Mama SY1,2*, Racha kamenda Ibondou1, Abdoulaye Sega Diallo1,2, Mame Vénus Gueye1,2, Ndiaga Diop1,2 and Faye Omar1,2
Introduction: Pregnancy in mosaic Turner Syndrome (TS) occurs relatively rarely. Phenotypes of mosaic TS and fertility outcomes may vary according to the degree of mosaicism.
Objective: Our study aimed to report the occurrence of spontaneous pregnancy in a case of mosaic TS and report recent recommendations in the matter of genetic counselling in that entity.
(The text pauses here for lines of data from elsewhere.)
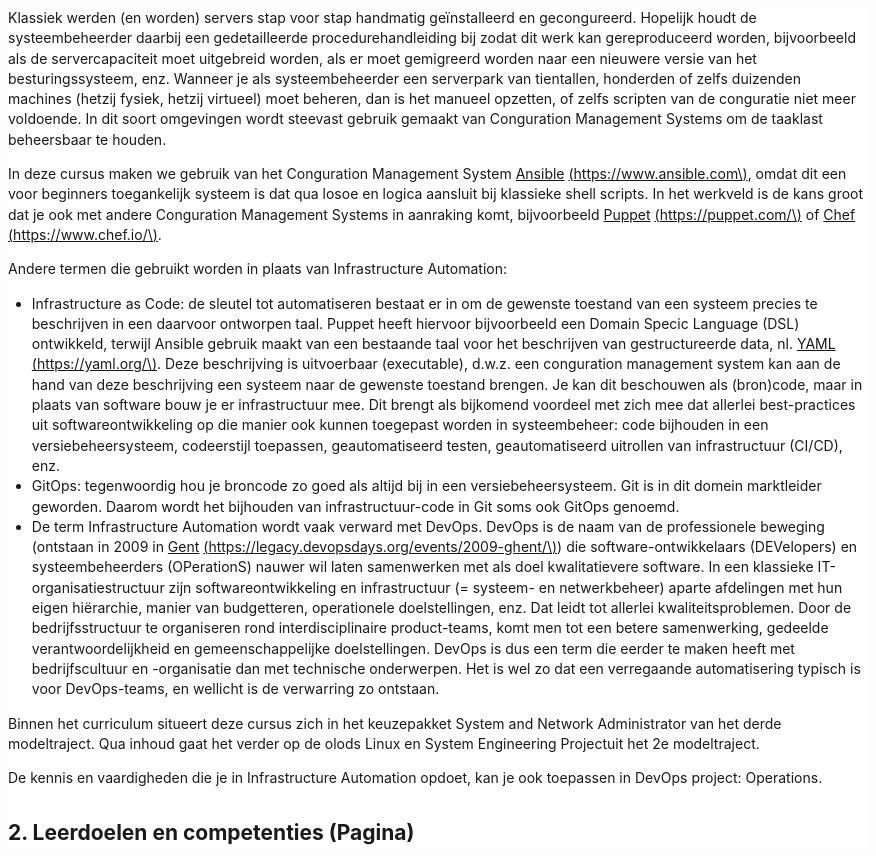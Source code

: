 Klassiek werden (en worden) servers stap voor stap handmatig geïnstalleerd en gecongureerd. Hopelijk houdt de systeembeheerder daarbij een gedetailleerde procedurehandleiding bij zodat dit werk kan gereproduceerd worden, bijvoorbeeld als de servercapaciteit moet uitgebreid worden, als er moet gemigreerd worden naar een nieuwere versie van het besturingssysteem, enz. Wanneer je als systeembeheerder een serverpark van tientallen, honderden of zelfs duizenden machines (hetzij fysiek, hetzij virtueel) moet beheren, dan is het manueel opzetten, of zelfs scripten van de conguratie niet meer voldoende. In dit soort omgevingen wordt steevast gebruik gemaakt van Conguration Management Systems om de taaklast beheersbaar te houden.

In deze cursus maken we gebruik van het Conguration Management System [Ansible](https://www.ansible.com/) [\(https://www.ansible.com\)](https://www.ansible.com/), omdat dit een voor beginners toegankelijk systeem is dat qua losoe en logica aansluit bij klassieke shell scripts. In het werkveld is de kans groot dat je ook met andere Conguration Management Systems in aanraking komt, bijvoorbeeld [Puppet](https://puppet.com/) [\(https://puppet.com/\)](https://puppet.com/) of [Chef](https://www.chef.io/) [\(https://www.chef.io/\)](https://www.chef.io/).

Andere termen die gebruikt worden in plaats van Infrastructure Automation:

- Infrastructure as Code: de sleutel tot automatiseren bestaat er in om de gewenste toestand van een systeem precies te beschrijven in een daarvoor ontworpen taal. Puppet heeft hiervoor bijvoorbeeld een Domain Specic Language (DSL) ontwikkeld, terwijl Ansible gebruik maakt van een bestaande taal voor het beschrijven van gestructureerde data, nl. [YAML](https://yaml.org/) [\(https://yaml.org/\)](https://yaml.org/). Deze beschrijving is uitvoerbaar (executable), d.w.z. een conguration management system kan aan de hand van deze beschrijving een systeem naar de gewenste toestand brengen. Je kan dit beschouwen als (bron)code, maar in plaats van software bouw je er infrastructuur mee. Dit brengt als bijkomend voordeel met zich mee dat allerlei best-practices uit softwareontwikkeling op die manier ook kunnen toegepast worden in systeembeheer: code bijhouden in een versiebeheersysteem, codeerstijl toepassen, geautomatiseerd testen, geautomatiseerd uitrollen van infrastructuur (CI/CD), enz.
- GitOps: tegenwoordig hou je broncode zo goed als altijd bij in een versiebeheersysteem. Git is in dit domein marktleider geworden. Daarom wordt het bijhouden van infrastructuur-code in Git soms ook GitOps genoemd.
- De term Infrastructure Automation wordt vaak verward met DevOps. DevOps is de naam van de professionele beweging (ontstaan in 2009 in [Gent](https://legacy.devopsdays.org/events/2009-ghent/) [\(https://legacy.devopsdays.org/events/2009-ghent/\)](https://legacy.devopsdays.org/events/2009-ghent/)) die software-ontwikkelaars (DEVelopers) en systeembeheerders (OPerationS) nauwer wil laten samenwerken met als doel kwalitatievere software. In een klassieke IT-organisatiestructuur zijn softwareontwikkeling en infrastructuur (= systeem- en netwerkbeheer) aparte afdelingen met hun eigen hiërarchie, manier van budgetteren, operationele doelstellingen, enz. Dat leidt tot allerlei kwaliteitsproblemen. Door de bedrijfsstructuur te organiseren rond interdisciplinaire product-teams, komt men tot een betere samenwerking, gedeelde verantwoordelijkheid en gemeenschappelijke doelstellingen. DevOps is dus een term die eerder te maken heeft met bedrijfscultuur en -organisatie dan met technische onderwerpen. Het is wel zo dat een verregaande automatisering typisch is voor DevOps-teams, en wellicht is de verwarring zo ontstaan.

Binnen het curriculum situeert deze cursus zich in het keuzepakket System and Network Administrator van het derde modeltraject. Qua inhoud gaat het verder op de olods Linux en System Engineering Projectuit het 2e modeltraject.

De kennis en vaardigheden die je in Infrastructure Automation opdoet, kan je ook toepassen in DevOps project: Operations.

## 2. Leerdoelen en competenties (Pagina)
Results: A 31-year-old patient was referred for cytogenetic testing after three an embryonic pregnancies. She was measured at 155 cm and weighed 57 kg. Her menarche occurred at the age of 14 and her menstrual cycles were regular. She presented high-level anti-thyroperoxydase antibodies (600 IU/ml) and normal cardiologic evaluation (echocardiography and electrocardiogram). The karyotype revealed a mosaic turner syndrome, mos 45, X /46, XX. She presented after that evaluation with a spontaneous pregnancy with a negative blood screening for fetal aneuploidy at 14 weeks of pregnancy. Genetic counselling was performed and included options for future fertility, such as IVF, oocyte cryopreservation and Preimplantation Genetic Diagnosis (PGD). A healthy male infant was born at 39 weeks of gestation after caesarean surgery and precautious cardiac monitoring was performed during pregnancy.
Conclusion: Recurrent miscarriages and subtle short stature were the specific features of our clinical case. Genetic and fertility counselling were crucial for an adapted follow-up during the pregnancy and the establishment of strategies concerning future conceptions.